UFC Changes Fight-Bonus Structure, Introduces “Performance of the Night”


(“Don’t matter whatcha call the dang things, just gimme the dang money. [*spits dip-juice, crashes new boat*]” / Photo via @CowboyCerrone)

Goodbye KOTNs and SOTNs. Hello…POTNs? WTF?

Yesterday, the UFC announced a significant change to the way it awards end-of-night bonuses. Although Fight of the Night bonuses will still be awarded to both fighters in the best scrap of each event, Knockout of the Night and Submission of the Night have now been eliminated in favor of a pair of general “Performance of the Night” bonuses, which will go to the two fighters “who put on the best and most exciting individual performances.” All bonus amounts will remain at $50,000.

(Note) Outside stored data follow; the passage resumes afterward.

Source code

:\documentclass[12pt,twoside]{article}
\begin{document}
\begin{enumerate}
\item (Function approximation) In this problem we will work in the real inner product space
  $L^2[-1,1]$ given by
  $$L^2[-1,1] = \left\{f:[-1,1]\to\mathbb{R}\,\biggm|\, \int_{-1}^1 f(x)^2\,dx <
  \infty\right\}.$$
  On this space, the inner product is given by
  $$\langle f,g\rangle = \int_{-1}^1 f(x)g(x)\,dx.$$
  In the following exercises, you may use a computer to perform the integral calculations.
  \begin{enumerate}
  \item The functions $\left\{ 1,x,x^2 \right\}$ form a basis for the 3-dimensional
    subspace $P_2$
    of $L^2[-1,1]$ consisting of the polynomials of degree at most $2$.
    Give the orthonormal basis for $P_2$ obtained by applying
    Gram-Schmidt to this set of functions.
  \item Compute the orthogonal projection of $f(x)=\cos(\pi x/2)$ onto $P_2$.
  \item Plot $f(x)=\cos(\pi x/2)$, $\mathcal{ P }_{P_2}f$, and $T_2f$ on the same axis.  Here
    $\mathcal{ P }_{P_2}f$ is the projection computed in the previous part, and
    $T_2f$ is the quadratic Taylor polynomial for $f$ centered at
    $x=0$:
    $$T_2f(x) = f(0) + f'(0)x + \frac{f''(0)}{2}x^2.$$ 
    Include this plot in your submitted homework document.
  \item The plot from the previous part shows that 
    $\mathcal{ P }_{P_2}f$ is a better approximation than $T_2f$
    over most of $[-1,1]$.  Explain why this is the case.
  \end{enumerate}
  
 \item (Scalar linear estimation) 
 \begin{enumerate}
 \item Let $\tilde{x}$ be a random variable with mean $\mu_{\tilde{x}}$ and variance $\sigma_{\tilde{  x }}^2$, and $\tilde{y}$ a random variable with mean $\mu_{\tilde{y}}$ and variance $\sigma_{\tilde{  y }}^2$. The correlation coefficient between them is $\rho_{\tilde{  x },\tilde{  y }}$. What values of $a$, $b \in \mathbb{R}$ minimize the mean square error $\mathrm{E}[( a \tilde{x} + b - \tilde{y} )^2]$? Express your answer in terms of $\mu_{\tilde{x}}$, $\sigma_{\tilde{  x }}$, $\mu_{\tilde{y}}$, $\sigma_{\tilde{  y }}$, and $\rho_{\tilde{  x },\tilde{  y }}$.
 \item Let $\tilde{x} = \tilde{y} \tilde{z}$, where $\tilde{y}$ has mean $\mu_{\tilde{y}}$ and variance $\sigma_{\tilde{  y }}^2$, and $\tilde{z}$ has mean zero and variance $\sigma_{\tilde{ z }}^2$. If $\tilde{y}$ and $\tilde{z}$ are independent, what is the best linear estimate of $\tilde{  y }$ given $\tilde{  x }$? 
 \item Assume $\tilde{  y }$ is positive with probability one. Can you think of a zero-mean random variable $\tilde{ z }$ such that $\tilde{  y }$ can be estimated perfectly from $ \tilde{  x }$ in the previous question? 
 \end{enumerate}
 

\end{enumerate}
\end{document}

While the generic POTN awards might not sound as exciting as the previous awards for gnarly stoppages, they allow the UFC a little more freedom to reward its fighters. For example, the promotion no longer has to give a fighter a Submission of the Night award by default simply because there were no other subs on the card. And theoretically, the UFC could award a fighter a POTN for impressively beating the crap out of his/her opponent for fifteen minutes, even if the fight itself is too lopsided to win Fight of the Night.

Our sources also indicate that the UFC’s undisclosed “locker-room bonuses” will now be paid in the form of Camel Cash. So what do you think of the UFC’s new bonus-system? Good, bad, or who gives a damn?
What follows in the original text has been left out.